The Adobe Color Mangement Module (CMM) is now available on Adobe Labs for community review and testing. So, what is this thing? In a nutshell, it’s the color converter part of the Adobe Color Engine (ACE), transformed into a library that can be used by non-Adobe apps. The upshot is that you can use a single color management engine across your workflow, enabling more consistent display and output of colors.
ACE is built into Adobe products and therefore can’t be used by non-Adobe products (Quark, etc.). This project takes a chunk of ACE (the color conversion engine) and packages it for use by applications that support external color management modules (using ColorSync on the Mac OS and ICM2/WCS on Windows). In-house color ninja Peter Constable adds, "Adobe hopes users will find the Adobe CMM a useful tool to
enable consistent, reliable, and accurate color in all parts of their color
workflows."
If the CMM sounds useful to you, please grab a copy, kick the tires, and let us know what you think. A dedicated discussion forum should pop up on Labs in another two weeks.
Thnak you for opening Adobe CMM up to 3rd party developers. We currently use littlecms. To bad it doesn’t support device link profiles.
Whoa, that sounds significant… didn’t this cost a lot to develop, and isn’t it a competitive advantage? What convinced us to give it away?

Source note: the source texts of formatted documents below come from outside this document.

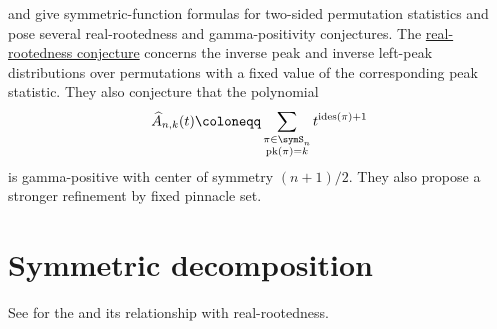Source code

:  and  \cite{GesselZhuang2024TwoSided}
give symmetric-function formulas for two-sided permutation statistics and
pose several real-rootedness and gamma-positivity conjectures.  The
\hyperref[conjInversePeaks]{real-rootedness conjecture} concerns the inverse
peak and inverse left-peak distributions over permutations with a fixed value
of the corresponding peak statistic.  They also conjecture that the
polynomial
\[
  \widehat{A}_{n,k}(t)
  \coloneqq
  \sum_{\substack{\pi\in\symS_n\\ \operatorname{pk}(\pi)=k}}
  t^{\operatorname{ides}(\pi)+1}
\]
is gamma-positive with center of symmetry $(n+1)/2$. They also propose a
stronger refinement by fixed pinnacle set.





\section[symmetricDecomposition]{Symmetric decomposition}

See \cite{BrandenSolus2019} for the 
and its relationship with real-rootedness.

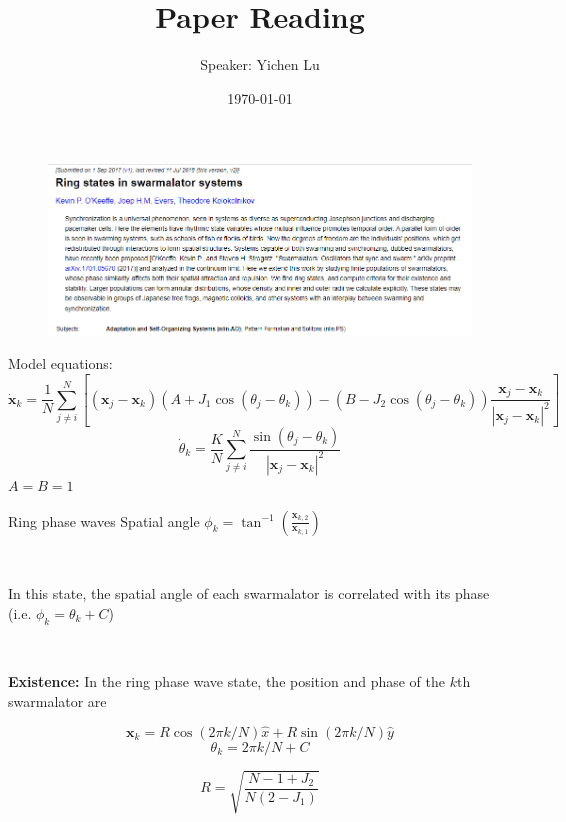 \documentclass[10pt,aspectratio=43,mathserif,table]{beamer}
\title{Paper Reading}
\author{Speaker: Yichen Lu\quad \newline  \newline \quad }
\institute{\fontsize{8pt}{14pt}}
\date{\today}
\begin{document}
\begin{frame}
    \begin{figure}
        \centering
        \includegraphics[width=\textwidth]{title.png}
    \end{figure}
\end{frame}

\begin{frame}
    Model equations:
    {
    \small
    $$
    \dot{\mathbf{x}}_k=\frac{1}{N}\sum_{j\ne i}^N{\left[ \left( \mathbf{x}_j-\mathbf{x}_k \right) \left( A+J_1\cos \left( \theta _j-\theta _k \right) \right) -\left( B-J_2\cos \left( \theta _j-\theta _k \right) \right) \frac{\mathbf{x}_j-\mathbf{x}_k}{\left| \mathbf{x}_j-\mathbf{x}_k \right|^2} \right]}
    $$
    $$
    \dot{\theta}_k=\frac{K}{N}\sum_{j\ne i}^N{\frac{\sin \left( \theta _j-\theta _k \right)}{\left| \mathbf{x}_j-\mathbf{x}_k \right|^2}}
    $$
    }
    $A=B=1$
\end{frame}

\begin{frame}{Ring phase waves}
    Spatial angle $\phi _k=\tan ^{-1}\left( \frac{\mathbf{x}_{k,2}}{\mathbf{x}_{k,1}} \right) $

    $ $

    In this state, the spatial angle of each swarmalator is correlated with its phase (i.e. $\phi _k=\theta _k + C$)

    $ $

    \textbf{Existence: } In the ring phase wave state, the position and phase of the $k$th swarmalator are

    $$
    \mathbf{x}_k=R\cos \left( 2\pi k/N \right) \hat{x}+R\sin \left( 2\pi k/N \right) \hat{y}
    $$
    $$
    \theta _k=2\pi k/N+C
    $$

    $$
    R=\sqrt{\frac{N-1+J_2}{N\left( 2-J_1 \right)}}
    $$

\end{frame}
\end{document}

(Not rhetorical questions — I’d like to get a better idea of the dynamics here, what we’re hoping to achieve.)
tx, jd
This is awesome. I can’t remember how many times I heard someone in the color management lab at RIT express the desire to have the Adobe CMM more open for system level use.
[Cool–glad you like it! –J.]
Good first step John!
When will Adobe begin to support all ICC profile types? Example ICC device link profiles. The user community needs this functonality. We use this in other non Adobe applications, rips etc. but cannot use this profile type in Adobe Photoshop?

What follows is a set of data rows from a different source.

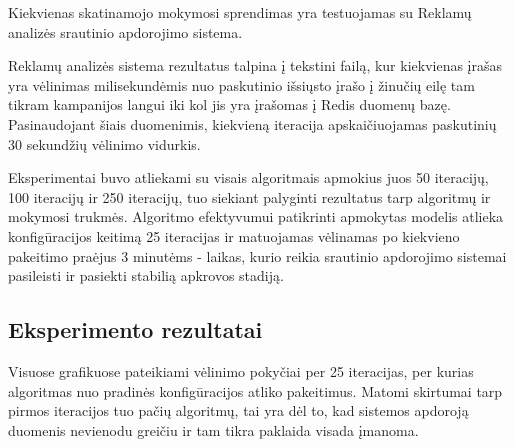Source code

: \documentclass{VUMIFPSbakalaurinis}
\begin{document}
Kiekvienas skatinamojo mokymosi sprendimas yra testuojamas su Reklamų analizės srautinio apdorojimo sistema.

Reklamų analizės sistema rezultatus talpina į tekstini failą, kur kiekvienas įrašas yra vėlinimas milisekundėmis nuo paskutinio išsiųsto įrašo į žinučių eilę tam tikram kampanijos langui iki kol jis yra įrašomas į Redis duomenų bazę. Pasinaudojant šiais duomenimis, kiekvieną iteracija apskaičiuojamas paskutinių 30 sekundžių vėlinimo vidurkis. 

Eksperimentai buvo atliekami su visais algoritmais apmokius juos 50 iteracijų, 100 iteracijų ir 250 iteracijų, tuo siekiant palyginti rezultatus tarp algoritmų ir mokymosi trukmės. Algoritmo efektyvumui patikrinti apmokytas modelis atlieka konfigūracijos keitimą 25 iteracijas ir matuojamas vėlinamas po kiekvieno pakeitimo praėjus 3 minutėms - laikas, kurio reikia srautinio apdorojimo sistemai pasileisti ir pasiekti stabilią apkrovos stadiją.

\subsection{Eksperimento rezultatai}

Visuose grafikuose pateikiami vėlinimo pokyčiai per 25 iteracijas, per kurias algoritmas nuo pradinės konfigūracijos atliko pakeitimus. Matomi skirtumai tarp pirmos iteracijos tuo pačių algoritmų, tai yra dėl to, kad sistemos apdoroją duomenis nevienodu greičiu ir tam tikra paklaida visada įmanoma.
\end{document}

Thanks again for a great step forward.
Best regards,
Bob
Probably right after someone teaches Adobe’s product managers what device link profiles are and what they’re good for.
Ditto for multi channel separations.
John,
Kidding right? Device Link Profiles, allow printers a higher level of control over how colors are printed without taking them through PCS (Lab). Black preserving , but also simple LUT bassed color correction, to convert colors from one set of CMYK primaries to another. Example SWOP to ECI.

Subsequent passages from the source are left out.